Last Sunday, the European elections initiated the renewal of the EU institutions. With new Members of the European Parliament now elected by citizens, the process which will lead up to the composition of the new European Commission has been initiated.

The primary and most-welcome outcome of this election is the increased participation, reaching 50,5%, the highest in the last 20 years. Building up on the campaign This Time I’m Voting, which CEEP supported the emergence of issues articulated at European level such as the climate and the migration crises and the Spitzenkandidaten approach, the 2019 EU election achieved to capture the interest of voters who got involved in the process. It will now be up to the elected MEPs to deliver: increased participation will call for increased expectations.

Taking stock of the results, the European Parliament’s group leaders have already engaged in discussions to build a coalition and propose a single candidate for the post of President of the European Commission. The European Council, gathering heads of state and of the government of the 28 Member States, has started a similar process on its side. As the President of the European Commission needs to be approved by both institutions (European Parliament and European Council), an agreement will be needed.
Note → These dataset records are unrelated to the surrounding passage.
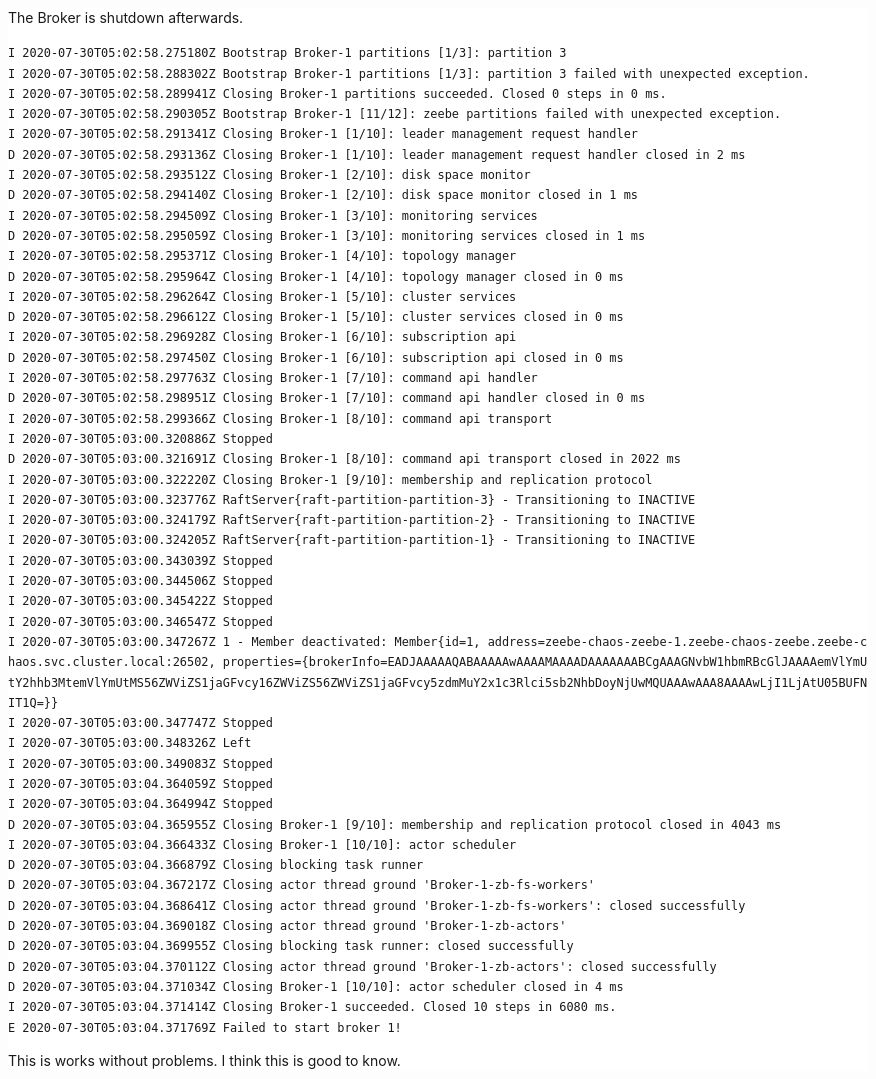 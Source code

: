 
The Broker is shutdown afterwards.

```
I 2020-07-30T05:02:58.275180Z Bootstrap Broker-1 partitions [1/3]: partition 3 
I 2020-07-30T05:02:58.288302Z Bootstrap Broker-1 partitions [1/3]: partition 3 failed with unexpected exception. 
I 2020-07-30T05:02:58.289941Z Closing Broker-1 partitions succeeded. Closed 0 steps in 0 ms. 
I 2020-07-30T05:02:58.290305Z Bootstrap Broker-1 [11/12]: zeebe partitions failed with unexpected exception. 
I 2020-07-30T05:02:58.291341Z Closing Broker-1 [1/10]: leader management request handler 
D 2020-07-30T05:02:58.293136Z Closing Broker-1 [1/10]: leader management request handler closed in 2 ms 
I 2020-07-30T05:02:58.293512Z Closing Broker-1 [2/10]: disk space monitor 
D 2020-07-30T05:02:58.294140Z Closing Broker-1 [2/10]: disk space monitor closed in 1 ms 
I 2020-07-30T05:02:58.294509Z Closing Broker-1 [3/10]: monitoring services 
D 2020-07-30T05:02:58.295059Z Closing Broker-1 [3/10]: monitoring services closed in 1 ms 
I 2020-07-30T05:02:58.295371Z Closing Broker-1 [4/10]: topology manager 
D 2020-07-30T05:02:58.295964Z Closing Broker-1 [4/10]: topology manager closed in 0 ms 
I 2020-07-30T05:02:58.296264Z Closing Broker-1 [5/10]: cluster services 
D 2020-07-30T05:02:58.296612Z Closing Broker-1 [5/10]: cluster services closed in 0 ms 
I 2020-07-30T05:02:58.296928Z Closing Broker-1 [6/10]: subscription api 
D 2020-07-30T05:02:58.297450Z Closing Broker-1 [6/10]: subscription api closed in 0 ms 
I 2020-07-30T05:02:58.297763Z Closing Broker-1 [7/10]: command api handler 
D 2020-07-30T05:02:58.298951Z Closing Broker-1 [7/10]: command api handler closed in 0 ms 
I 2020-07-30T05:02:58.299366Z Closing Broker-1 [8/10]: command api transport 
I 2020-07-30T05:03:00.320886Z Stopped 
D 2020-07-30T05:03:00.321691Z Closing Broker-1 [8/10]: command api transport closed in 2022 ms 
I 2020-07-30T05:03:00.322220Z Closing Broker-1 [9/10]: membership and replication protocol 
I 2020-07-30T05:03:00.323776Z RaftServer{raft-partition-partition-3} - Transitioning to INACTIVE 
I 2020-07-30T05:03:00.324179Z RaftServer{raft-partition-partition-2} - Transitioning to INACTIVE 
I 2020-07-30T05:03:00.324205Z RaftServer{raft-partition-partition-1} - Transitioning to INACTIVE 
I 2020-07-30T05:03:00.343039Z Stopped 
I 2020-07-30T05:03:00.344506Z Stopped 
I 2020-07-30T05:03:00.345422Z Stopped 
I 2020-07-30T05:03:00.346547Z Stopped 
I 2020-07-30T05:03:00.347267Z 1 - Member deactivated: Member{id=1, address=zeebe-chaos-zeebe-1.zeebe-chaos-zeebe.zeebe-chaos.svc.cluster.local:26502, properties={brokerInfo=EADJAAAAAQABAAAAAwAAAAMAAAADAAAAAAABCgAAAGNvbW1hbmRBcGlJAAAAemVlYmUtY2hhb3MtemVlYmUtMS56ZWViZS1jaGFvcy16ZWViZS56ZWViZS1jaGFvcy5zdmMuY2x1c3Rlci5sb2NhbDoyNjUwMQUAAAwAAA8AAAAwLjI1LjAtU05BUFNIT1Q=}} 
I 2020-07-30T05:03:00.347747Z Stopped 
I 2020-07-30T05:03:00.348326Z Left 
I 2020-07-30T05:03:00.349083Z Stopped 
I 2020-07-30T05:03:04.364059Z Stopped 
I 2020-07-30T05:03:04.364994Z Stopped 
D 2020-07-30T05:03:04.365955Z Closing Broker-1 [9/10]: membership and replication protocol closed in 4043 ms 
I 2020-07-30T05:03:04.366433Z Closing Broker-1 [10/10]: actor scheduler 
D 2020-07-30T05:03:04.366879Z Closing blocking task runner 
D 2020-07-30T05:03:04.367217Z Closing actor thread ground 'Broker-1-zb-fs-workers' 
D 2020-07-30T05:03:04.368641Z Closing actor thread ground 'Broker-1-zb-fs-workers': closed successfully 
D 2020-07-30T05:03:04.369018Z Closing actor thread ground 'Broker-1-zb-actors' 
D 2020-07-30T05:03:04.369955Z Closing blocking task runner: closed successfully 
D 2020-07-30T05:03:04.370112Z Closing actor thread ground 'Broker-1-zb-actors': closed successfully 
D 2020-07-30T05:03:04.371034Z Closing Broker-1 [10/10]: actor scheduler closed in 4 ms 
I 2020-07-30T05:03:04.371414Z Closing Broker-1 succeeded. Closed 10 steps in 6080 ms. 
E 2020-07-30T05:03:04.371769Z Failed to start broker 1! 
```
This is works without problems. I think this is good to know.
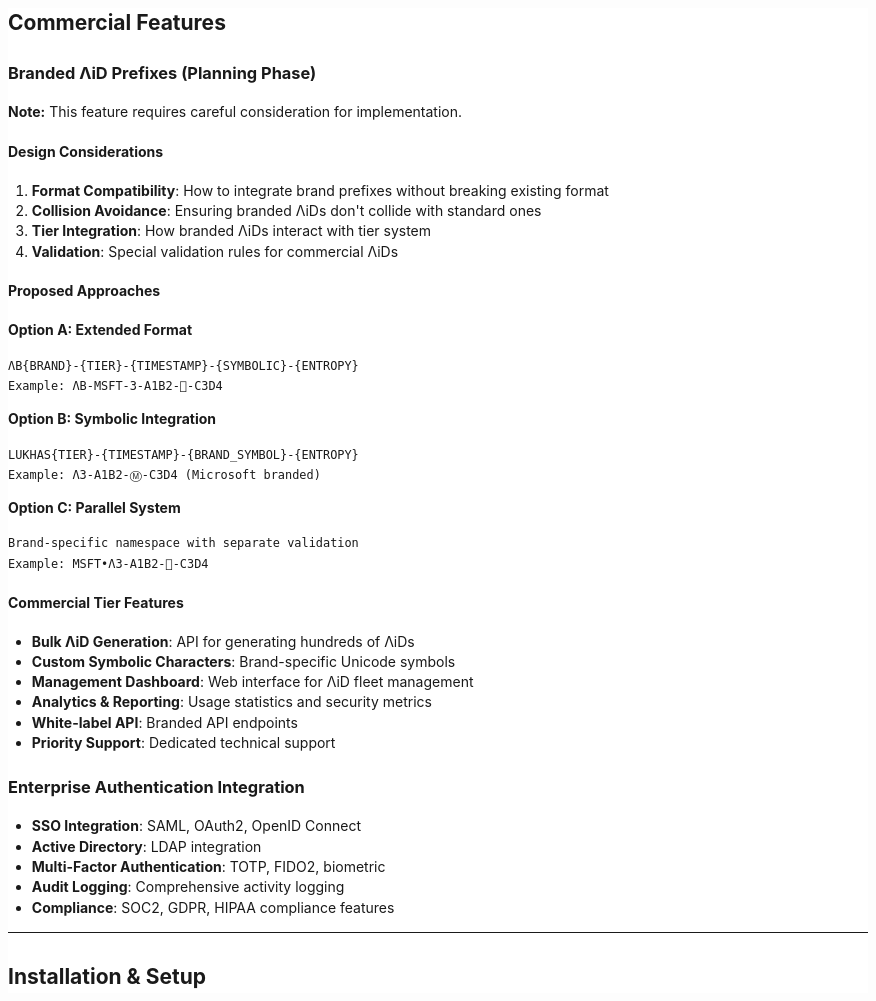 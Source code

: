 
## Commercial Features

### Branded ΛiD Prefixes (Planning Phase)

**Note:** This feature requires careful consideration for implementation.

#### Design Considerations

1. **Format Compatibility**: How to integrate brand prefixes without breaking existing format
2. **Collision Avoidance**: Ensuring branded ΛiDs don't collide with standard ones
3. **Tier Integration**: How branded ΛiDs interact with tier system
4. **Validation**: Special validation rules for commercial ΛiDs

#### Proposed Approaches

**Option A: Extended Format**
```
ΛB{BRAND}-{TIER}-{TIMESTAMP}-{SYMBOLIC}-{ENTROPY}
Example: ΛB-MSFT-3-A1B2-🔮-C3D4
```

**Option B: Symbolic Integration**
```
LUKHAS{TIER}-{TIMESTAMP}-{BRAND_SYMBOL}-{ENTROPY}
Example: Λ3-A1B2-Ⓜ-C3D4 (Microsoft branded)
```

**Option C: Parallel System**
```
Brand-specific namespace with separate validation
Example: MSFT•Λ3-A1B2-🔮-C3D4
```

#### Commercial Tier Features

- **Bulk ΛiD Generation**: API for generating hundreds of ΛiDs
- **Custom Symbolic Characters**: Brand-specific Unicode symbols
- **Management Dashboard**: Web interface for ΛiD fleet management
- **Analytics & Reporting**: Usage statistics and security metrics
- **White-label API**: Branded API endpoints
- **Priority Support**: Dedicated technical support

### Enterprise Authentication Integration

- **SSO Integration**: SAML, OAuth2, OpenID Connect
- **Active Directory**: LDAP integration
- **Multi-Factor Authentication**: TOTP, FIDO2, biometric
- **Audit Logging**: Comprehensive activity logging
- **Compliance**: SOC2, GDPR, HIPAA compliance features

---

## Installation & Setup

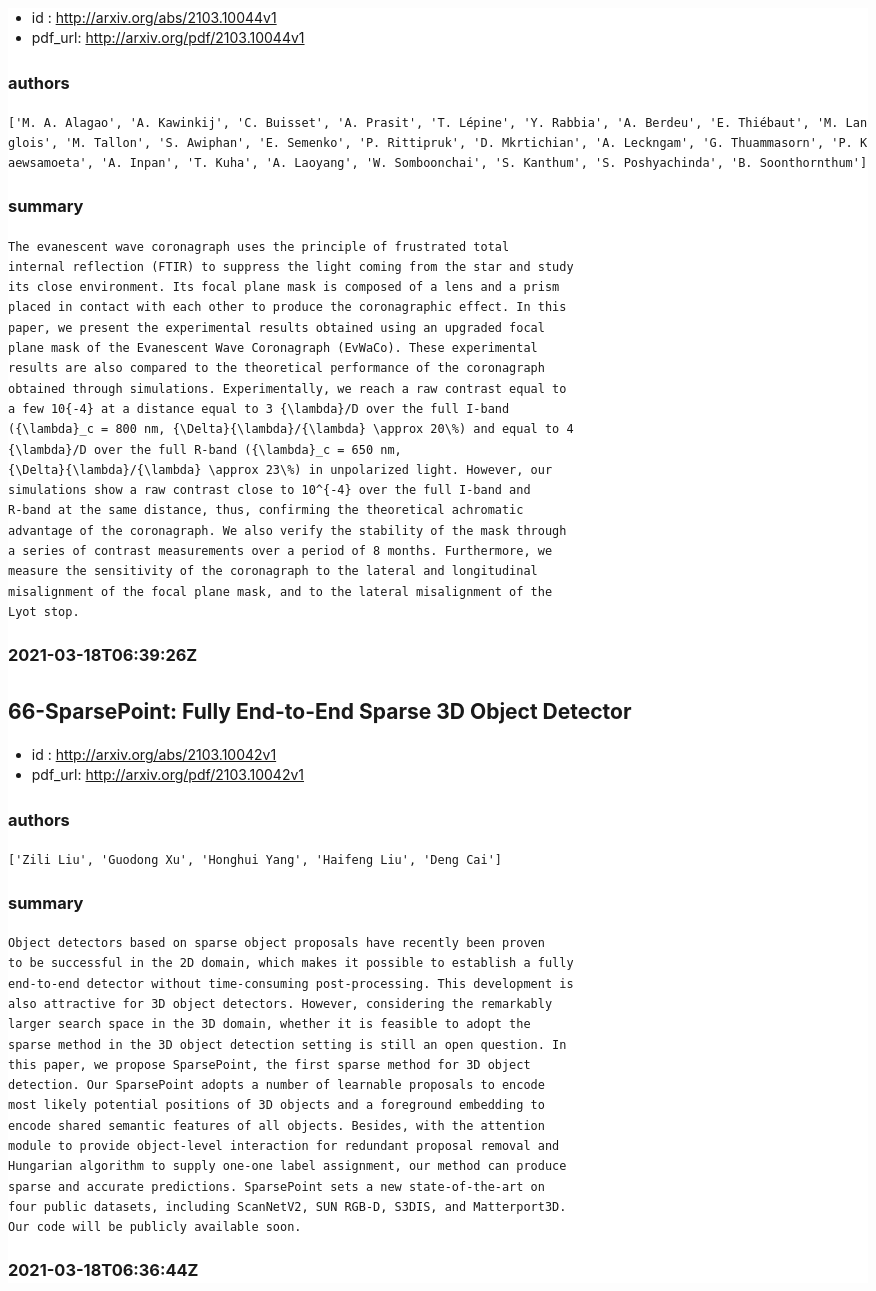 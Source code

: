 - id     : http://arxiv.org/abs/2103.10044v1
- pdf_url: http://arxiv.org/pdf/2103.10044v1
### authors  
```
['M. A. Alagao', 'A. Kawinkij', 'C. Buisset', 'A. Prasit', 'T. Lépine', 'Y. Rabbia', 'A. Berdeu', 'E. Thiébaut', 'M. Langlois', 'M. Tallon', 'S. Awiphan', 'E. Semenko', 'P. Rittipruk', 'D. Mkrtichian', 'A. Leckngam', 'G. Thuammasorn', 'P. Kaewsamoeta', 'A. Inpan', 'T. Kuha', 'A. Laoyang', 'W. Somboonchai', 'S. Kanthum', 'S. Poshyachinda', 'B. Soonthornthum']
```
### summary  
```
The evanescent wave coronagraph uses the principle of frustrated total
internal reflection (FTIR) to suppress the light coming from the star and study
its close environment. Its focal plane mask is composed of a lens and a prism
placed in contact with each other to produce the coronagraphic effect. In this
paper, we present the experimental results obtained using an upgraded focal
plane mask of the Evanescent Wave Coronagraph (EvWaCo). These experimental
results are also compared to the theoretical performance of the coronagraph
obtained through simulations. Experimentally, we reach a raw contrast equal to
a few 10{-4} at a distance equal to 3 {\lambda}/D over the full I-band
({\lambda}_c = 800 nm, {\Delta}{\lambda}/{\lambda} \approx 20\%) and equal to 4
{\lambda}/D over the full R-band ({\lambda}_c = 650 nm,
{\Delta}{\lambda}/{\lambda} \approx 23\%) in unpolarized light. However, our
simulations show a raw contrast close to 10^{-4} over the full I-band and
R-band at the same distance, thus, confirming the theoretical achromatic
advantage of the coronagraph. We also verify the stability of the mask through
a series of contrast measurements over a period of 8 months. Furthermore, we
measure the sensitivity of the coronagraph to the lateral and longitudinal
misalignment of the focal plane mask, and to the lateral misalignment of the
Lyot stop.
```
### 2021-03-18T06:39:26Z
## 66-SparsePoint: Fully End-to-End Sparse 3D Object Detector  

- id     : http://arxiv.org/abs/2103.10042v1
- pdf_url: http://arxiv.org/pdf/2103.10042v1
### authors  
```
['Zili Liu', 'Guodong Xu', 'Honghui Yang', 'Haifeng Liu', 'Deng Cai']
```
### summary  
```
Object detectors based on sparse object proposals have recently been proven
to be successful in the 2D domain, which makes it possible to establish a fully
end-to-end detector without time-consuming post-processing. This development is
also attractive for 3D object detectors. However, considering the remarkably
larger search space in the 3D domain, whether it is feasible to adopt the
sparse method in the 3D object detection setting is still an open question. In
this paper, we propose SparsePoint, the first sparse method for 3D object
detection. Our SparsePoint adopts a number of learnable proposals to encode
most likely potential positions of 3D objects and a foreground embedding to
encode shared semantic features of all objects. Besides, with the attention
module to provide object-level interaction for redundant proposal removal and
Hungarian algorithm to supply one-one label assignment, our method can produce
sparse and accurate predictions. SparsePoint sets a new state-of-the-art on
four public datasets, including ScanNetV2, SUN RGB-D, S3DIS, and Matterport3D.
Our code will be publicly available soon.
```
### 2021-03-18T06:36:44Z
These elections were an important test for the European project and delivered some important changes to the EU political landscape. Building up on the social movement for climate action, the group of the Greens-European Free Alliance emerged as the biggest winners, with 69 seats won (+17 compared with 2014). In coalition with the French Renaissance (La République en Marche), the Alliance of Democrats and Liberals for Europe (ALDE) has also achieved strong results across Europe, increasing their delegation by 41 seats (including the 23 French MEPs joining the group). Those two groups will play a central role in the negotiations with both the European People’s Party (EPP) and the Socialists and Democrats (S&D), which remain the two biggest groups. The center-right EPP has won 180 seats, while the center-left S&D won 146 seats.

The European Council met informally on Tuesday to take stock of the results and hold a first exchange on both the priorities for the next 5 years – to be translated into the EU Strategic Agenda 2019-2024 – and the future of the European Commission. A lengthy negotiation process lies ahead, with some officials calling for “democratic patience in the coming weeks”.

Going beyond this special newsletter, and continuing the work started months ago with our members, CEEP will raise its profile to ensure that the voice of providers of public services and SGIs is heard and our messages integrated in EU legislation.